WHAT TO WORK ON: Please tally how many lines in the entries below include the word "donde", giving only the number.
===============
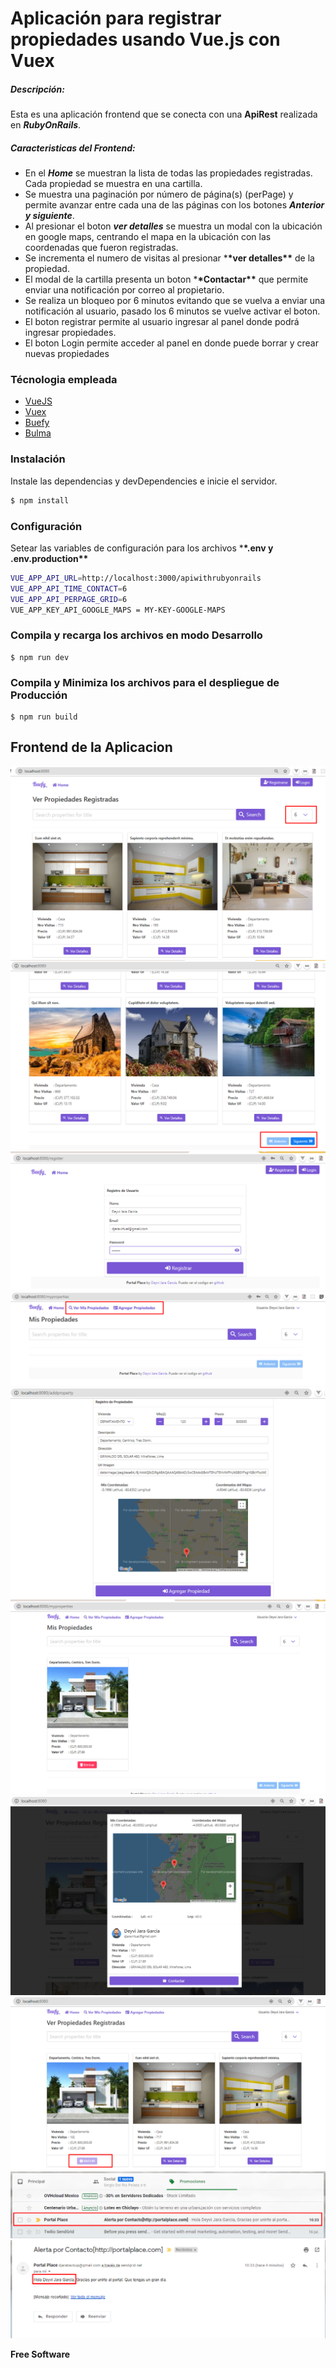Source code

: # Aplicación para registrar propiedades usando Vue.js con Vuex

##### Descripción:

Esta es una aplicación frontend que se conecta con una **ApiRest** realizada en **_RubyOnRails_**.

##### Caracteristicas del Frontend:

- En el **_Home_** se muestran la lista de todas las propiedades registradas. Cada propiedad se muestra en una cartilla.
- Se muestra una paginación por número de página(s) (perPage) y permite avanzar entre cada una de las páginas con los botones **_Anterior y siguiente_**.
- Al presionar el boton **_ver detalles_** se muestra un modal con la ubicación en google maps, centrando el mapa en la ubicación con las coordenadas que fueron registradas.
- Se incrementa el numero de visitas al presionar \***\*ver detalles\*\*** de la propiedad.
- El modal de la cartilla presenta un boton \***\*Contactar\*\*** que permite enviar una notificación por correo al propietario.
- Se realiza un bloqueo por 6 minutos evitando que se vuelva a enviar una notificación al usuario, pasado los 6 minutos se vuelve activar el boton.
- El boton registrar permite al usuario ingresar al panel donde podrá ingresar propiedades.
- El boton Login permite acceder al panel en donde puede borrar y crear nuevas propiedades

### Técnologia empleada

- [VueJS]
- [Vuex]
- [Buefy]
- [Bulma]

### Instalación

Instale las dependencias y devDependencies e inicie el servidor.

```sh
$ npm install
```

### Configuración

Setear las variables de configuración para los archivos \***\*.env y .env.production\*\***

```sh
VUE_APP_API_URL=http://localhost:3000/apiwithrubyonrails
VUE_APP_API_TIME_CONTACT=6
VUE_APP_API_PERPAGE_GRID=6
VUE_APP_KEY_API_GOOGLE_MAPS = MY-KEY-GOOGLE-MAPS
```

### Compila y recarga los archivos en modo Desarrollo

```
$ npm run dev
```

### Compila y Minimiza los archivos para el despliegue de Producción

```
$ npm run build
```

## Frontend de la Aplicacion

![Home-Search-Perpage](src/assets/imgapp/Screenshot_1.png)
![Home-Paginación](src/assets/imgapp/Screenshot_2.png)
![Registro-Usuario](src/assets/imgapp/Screenshot_3.png)
![Rutas-Protegidas](src/assets/imgapp/Screenshot_4.png)
![Registro-Propiedades](src/assets/imgapp/Screenshot_5.png)
![Ver-mis-Propiedades](src/assets/imgapp/Screenshot_6.png)
![Detalles de la Propiedad](src/assets/imgapp/Screenshot_7.png)
![Bloqueo de Boton](src/assets/imgapp/Screenshot_8.png)
![Envio de Correo-1](src/assets/imgapp/Screenshot_9.png)
![Envio de Correo-2](src/assets/imgapp/Screenshot_10.png)

**Free Software**

[//]: #
[vuejs]: https://vuejs.org/
[vuex]: https://vuex.vuejs.org/
[buefy]: https://buefy.org/
[bulma]: https://bulma.io/documentation/
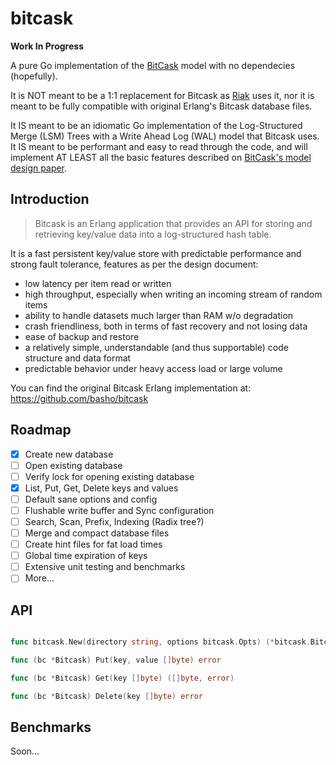 # bitcask

**Work In Progress**

A pure Go implementation of the [BitCask](https://riak.com/assets/bitcask-intro.pdf) model with no dependecies (hopefully).

It is NOT meant to be a 1:1 replacement for Bitcask as [Riak](https://riak.com/) uses it, nor it is meant to be fully compatible with original Erlang's Bitcask database files.

It IS meant to be an idiomatic Go implementation of the Log-Structured Merge (LSM) Trees with a Write Ahead Log (WAL) model that Bitcask uses. It IS meant to be performant and easy to read through the code, and will implement AT LEAST all the basic features described on [BitCask's model design paper](https://riak.com/assets/bitcask-intro.pdf).

## Introduction

> Bitcask is an Erlang application that provides an API for storing and retrieving key/value data into a log-structured hash table.

It is a fast persistent key/value store with predictable performance and strong fault tolerance, features as per the design document:

- low latency per item read or written
- high throughput, especially when writing an incoming stream of random items
- ability to handle datasets much larger than RAM w/o degradation
- crash friendliness, both in terms of fast recovery and not losing data
- ease of backup and restore
- a relatively simple, understandable (and thus supportable) code structure and data format
- predictable behavior under heavy access load or large volume

You can find the original Bitcask Erlang implementation at: https://github.com/basho/bitcask

## Roadmap

- [x] Create new database
- [ ] Open existing database
- [ ] Verify lock for opening existing database
- [x] List, Put, Get, Delete keys and values
- [ ] Default sane options and config
- [ ] Flushable write buffer and Sync configuration
- [ ] Search, Scan, Prefix, Indexing (Radix tree?)
- [ ] Merge and compact database files
- [ ] Create hint files for fat load times
- [ ] Global time expiration of keys
- [ ] Extensive unit testing and benchmarks
- [ ] More...

## API

```go

func bitcask.New(directory string, options bitcask.Opts) (*bitcask.Bitcask, error)

func (bc *Bitcask) Put(key, value []byte) error

func (bc *Bitcask) Get(key []byte) ([]byte, error)

func (bc *Bitcask) Delete(key []byte) error

```

## Benchmarks

Soon...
===============
THE ANSWER: 2